Le dichiarazioni di Tsipras, quindi, erano apparse nel primo pomeriggio subito credibili: aggiungendo i rappresentanti in Parlamento di Dimar ai 149 seggi di Nea Dimokratia e Pasok si sarebbe avuta una nuova maggioranza, seppur a termine.

Ma poco dopo è arrivata la secca, stizzita smentita di Kouvelis, che ha parlato di “bugie diffamatorie” ed ha accusato Tsipras di aver «superato ogni limite di decenza politica».
Il leader di Dimar accusa Tsipras di aver spudoratamente mentito ai greci – con intento chiaramente denigratorio agli occhi dell’elettorato di sinistra – affermando che Sinistra Democratica aveva accettato di entrare a far parte di un governo di coalizione favorevole al piano di austerità (Memorandum) concordato da Atene con i creditori internazionali.

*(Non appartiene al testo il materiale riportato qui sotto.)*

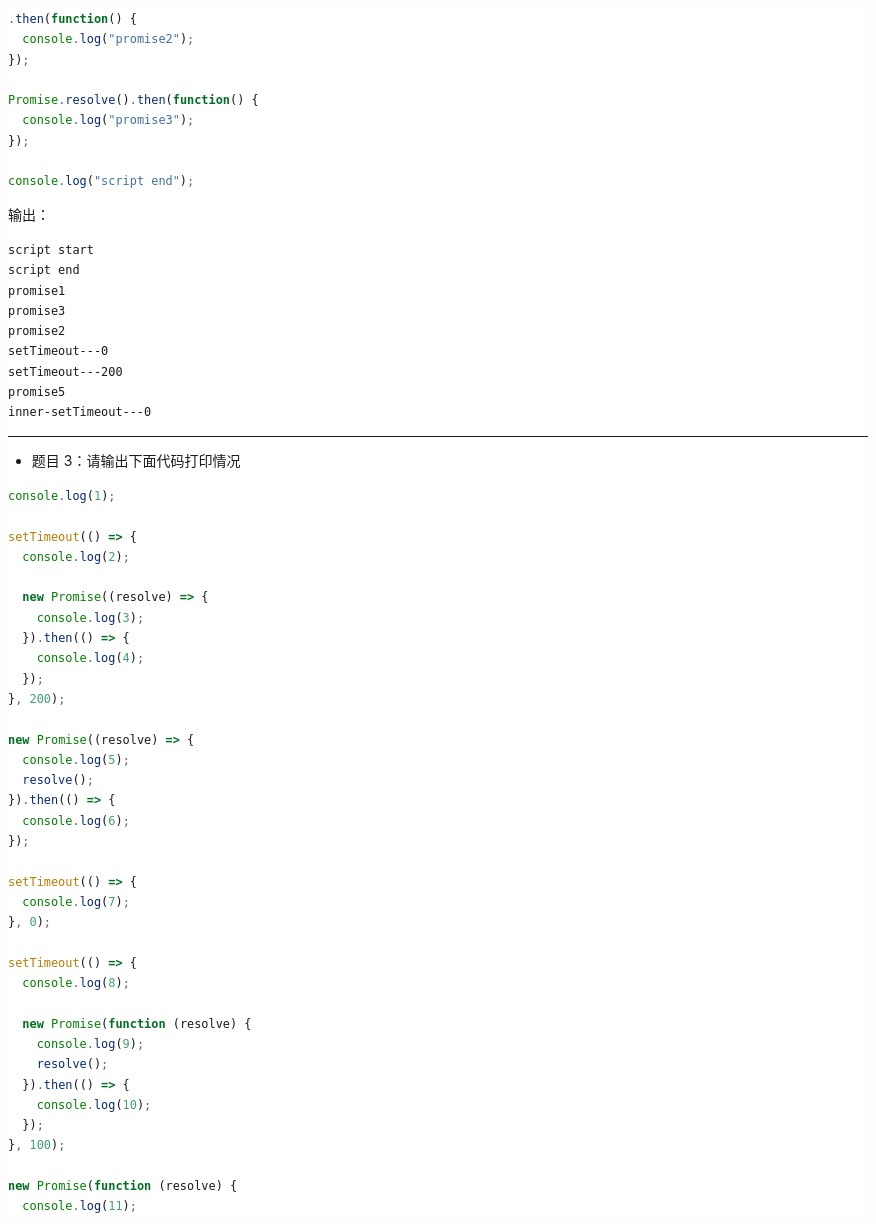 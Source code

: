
 ```js
.then(function() {
  console.log("promise2");
});

Promise.resolve().then(function() {
  console.log("promise3");
});

console.log("script end");
```

输出：

```
script start
script end
promise1
promise3
promise2
setTimeout---0
setTimeout---200
promise5
inner-setTimeout---0
```

---

* 题目 3：请输出下面代码打印情况

```js
console.log(1);

setTimeout(() => {
  console.log(2);

  new Promise((resolve) => {
    console.log(3);
  }).then(() => {
    console.log(4);
  });
}, 200);

new Promise((resolve) => {
  console.log(5);
  resolve();
}).then(() => {
  console.log(6);
});

setTimeout(() => {
  console.log(7);
}, 0);

setTimeout(() => {
  console.log(8);

  new Promise(function (resolve) {
    console.log(9);
    resolve();
  }).then(() => {
    console.log(10);
  });
}, 100);

new Promise(function (resolve) {
  console.log(11);
```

Che Tsipras abbia mentito o semplicemente forzato la sua descrizione della situazione, fatto sta che ormai il tentativo di dare alla Grecia una coalizione pro-troika sembra avviato al fallimento. Anche se le pressioni e le minacce nei confronti dei greci da parte dei politici e degli economisti tedeschi ed europei in generale proseguono incessanti a base di dichiarazioni terroristiche sul fallimento certo di Atene se non accetterà gli aiuti e le condizioni capestro di Bruxelles. Dichiarazioni che tendono a individuare i responsabili del presunto caos che investirebbe la Grecia coloro che non accettano di varare un governo, in particolare Tsipras e i suoi, definiti ‘irresponsabili’ ‘avventuristi’ e quant’altro.

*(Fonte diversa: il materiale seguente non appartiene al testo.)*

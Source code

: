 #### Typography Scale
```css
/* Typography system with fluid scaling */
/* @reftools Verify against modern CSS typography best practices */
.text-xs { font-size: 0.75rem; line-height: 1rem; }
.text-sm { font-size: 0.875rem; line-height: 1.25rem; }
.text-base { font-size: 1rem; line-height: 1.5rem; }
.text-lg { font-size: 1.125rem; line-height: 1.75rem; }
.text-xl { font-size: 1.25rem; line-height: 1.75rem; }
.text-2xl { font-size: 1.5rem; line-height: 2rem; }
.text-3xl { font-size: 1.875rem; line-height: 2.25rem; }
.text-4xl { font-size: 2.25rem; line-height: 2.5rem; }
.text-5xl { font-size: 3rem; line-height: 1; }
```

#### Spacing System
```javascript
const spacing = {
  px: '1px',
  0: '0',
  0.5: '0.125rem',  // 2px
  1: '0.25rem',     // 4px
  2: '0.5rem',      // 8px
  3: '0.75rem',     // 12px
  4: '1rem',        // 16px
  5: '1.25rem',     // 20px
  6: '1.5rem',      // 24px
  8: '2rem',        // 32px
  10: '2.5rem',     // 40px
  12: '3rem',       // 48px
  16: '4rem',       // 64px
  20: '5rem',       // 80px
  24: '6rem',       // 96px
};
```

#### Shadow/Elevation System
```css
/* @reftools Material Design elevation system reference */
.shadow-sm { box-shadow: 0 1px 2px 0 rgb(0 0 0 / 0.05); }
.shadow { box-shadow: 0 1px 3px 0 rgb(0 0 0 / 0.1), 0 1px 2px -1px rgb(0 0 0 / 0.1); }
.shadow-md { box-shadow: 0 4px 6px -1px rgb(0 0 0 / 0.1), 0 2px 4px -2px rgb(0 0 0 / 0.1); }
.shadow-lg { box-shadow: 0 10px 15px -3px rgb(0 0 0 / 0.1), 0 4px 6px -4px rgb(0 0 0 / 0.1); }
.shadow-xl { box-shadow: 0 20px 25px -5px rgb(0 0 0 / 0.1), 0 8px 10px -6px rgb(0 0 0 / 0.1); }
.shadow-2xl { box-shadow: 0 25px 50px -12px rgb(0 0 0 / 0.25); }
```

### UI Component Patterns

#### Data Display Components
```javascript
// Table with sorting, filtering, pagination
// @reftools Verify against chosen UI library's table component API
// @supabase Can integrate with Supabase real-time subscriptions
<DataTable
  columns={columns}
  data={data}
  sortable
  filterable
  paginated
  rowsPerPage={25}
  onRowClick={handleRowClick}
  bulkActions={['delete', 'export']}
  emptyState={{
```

In mattinata era stato diffuso anche un sondaggio, realizzato dalla società KapaResearch per conto del settimanale To Vima, nell’esplicito di operare nuove pressioni sul fronte del No e di confondere le acque. Secondo il sondaggio, realizzato il 9 e 10 maggio, il 72% dei greci pensa che i partiti devono fare i compromessi necessari per formare un governo, mentre il 61% degli intervistati considererebbe ‘non realistiche’ le proposte di Syriza, che vorrebbe l’abolizione del Memorandum. Una parte significativa dei greci, rispettivamente il 55,3% e il 53,4%, rimarrebbe fedele al bipolarismo, pur chiedendo una ristrutturazione del centro-sinistra e del centro-destra.

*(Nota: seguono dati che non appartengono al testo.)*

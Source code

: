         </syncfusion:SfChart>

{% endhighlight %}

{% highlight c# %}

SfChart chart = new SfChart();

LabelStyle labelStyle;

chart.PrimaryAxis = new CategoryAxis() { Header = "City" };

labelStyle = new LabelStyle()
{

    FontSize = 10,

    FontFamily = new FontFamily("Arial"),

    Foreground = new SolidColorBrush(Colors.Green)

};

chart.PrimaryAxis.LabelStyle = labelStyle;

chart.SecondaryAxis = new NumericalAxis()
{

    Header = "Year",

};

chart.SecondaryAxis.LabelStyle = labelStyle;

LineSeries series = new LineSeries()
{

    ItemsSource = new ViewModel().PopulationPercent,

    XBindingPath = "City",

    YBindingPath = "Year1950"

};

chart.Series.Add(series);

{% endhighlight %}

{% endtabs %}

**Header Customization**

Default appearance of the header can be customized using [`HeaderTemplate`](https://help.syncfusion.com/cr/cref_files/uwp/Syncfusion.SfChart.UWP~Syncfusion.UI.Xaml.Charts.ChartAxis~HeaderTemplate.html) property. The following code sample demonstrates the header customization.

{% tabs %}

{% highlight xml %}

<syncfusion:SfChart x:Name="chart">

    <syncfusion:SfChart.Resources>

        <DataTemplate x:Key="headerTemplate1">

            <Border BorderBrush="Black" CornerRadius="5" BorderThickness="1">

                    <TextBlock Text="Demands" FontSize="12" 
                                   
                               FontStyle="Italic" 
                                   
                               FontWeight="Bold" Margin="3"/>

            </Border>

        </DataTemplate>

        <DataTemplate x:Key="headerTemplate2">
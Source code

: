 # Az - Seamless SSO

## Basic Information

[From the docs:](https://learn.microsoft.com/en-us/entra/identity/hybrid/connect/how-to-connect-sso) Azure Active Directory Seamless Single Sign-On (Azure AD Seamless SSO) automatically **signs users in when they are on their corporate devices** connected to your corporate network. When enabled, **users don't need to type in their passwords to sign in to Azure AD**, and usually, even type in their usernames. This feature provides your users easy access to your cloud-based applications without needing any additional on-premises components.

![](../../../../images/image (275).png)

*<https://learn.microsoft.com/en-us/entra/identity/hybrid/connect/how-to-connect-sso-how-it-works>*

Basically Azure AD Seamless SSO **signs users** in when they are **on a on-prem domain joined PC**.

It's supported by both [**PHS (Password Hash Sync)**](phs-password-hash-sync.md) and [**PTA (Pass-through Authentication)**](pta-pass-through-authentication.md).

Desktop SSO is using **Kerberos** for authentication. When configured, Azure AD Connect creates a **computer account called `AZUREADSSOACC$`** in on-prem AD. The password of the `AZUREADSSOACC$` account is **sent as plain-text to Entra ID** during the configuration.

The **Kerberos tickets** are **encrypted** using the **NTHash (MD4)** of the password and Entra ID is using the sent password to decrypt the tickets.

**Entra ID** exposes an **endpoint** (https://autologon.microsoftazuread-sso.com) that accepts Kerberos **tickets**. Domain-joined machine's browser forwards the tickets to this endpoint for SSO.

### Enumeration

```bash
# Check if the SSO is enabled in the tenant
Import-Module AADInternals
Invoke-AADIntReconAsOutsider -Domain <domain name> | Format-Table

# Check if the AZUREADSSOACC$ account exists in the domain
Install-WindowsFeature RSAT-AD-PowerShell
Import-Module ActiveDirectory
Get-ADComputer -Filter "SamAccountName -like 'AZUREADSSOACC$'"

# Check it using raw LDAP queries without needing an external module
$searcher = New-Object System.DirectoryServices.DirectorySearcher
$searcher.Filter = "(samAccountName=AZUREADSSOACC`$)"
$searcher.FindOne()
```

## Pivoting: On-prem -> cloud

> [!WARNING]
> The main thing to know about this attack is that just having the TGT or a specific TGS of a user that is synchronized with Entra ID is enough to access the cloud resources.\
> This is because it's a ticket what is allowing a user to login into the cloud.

Il sondaggio forniva anche le intenzioni di voto, accordando si una crescita a Syriza (il 20,5% contro il 16,8% del 6 maggio), ma assai minore di quanto altri istituti di inchiesta hanno previsto in questi giorni per la Sinistra Radicale, data tra il 24 e il 27% dei consensi. Secondo il sondagio Nea Dimocratia e Pasok scenderebbero rispettivamente dal 18,87 al 18,1% e il secondo dal 13,18% al 12,2. Il partito dei Greci Indipendenti scenderebbe all’8,4% (dal 10,60), il Partito Comunista (Kke) al 6,5% (dall’8,47%), Chrysi Avghì (Alba dorata, neonazista) al 5,8% (dal 6,97%) e Sinistra Democratica al 5,0% (dal 6,10%).
Se Papoulias e gli emissari di Bruxelles non riusciranno a convincere a breve Dimar a sacrificarsi – e dopo la sparata odierna di Tsipras appare assai difficile – si potrebbe andare a elezioni già il 10 o il 17 di giugno.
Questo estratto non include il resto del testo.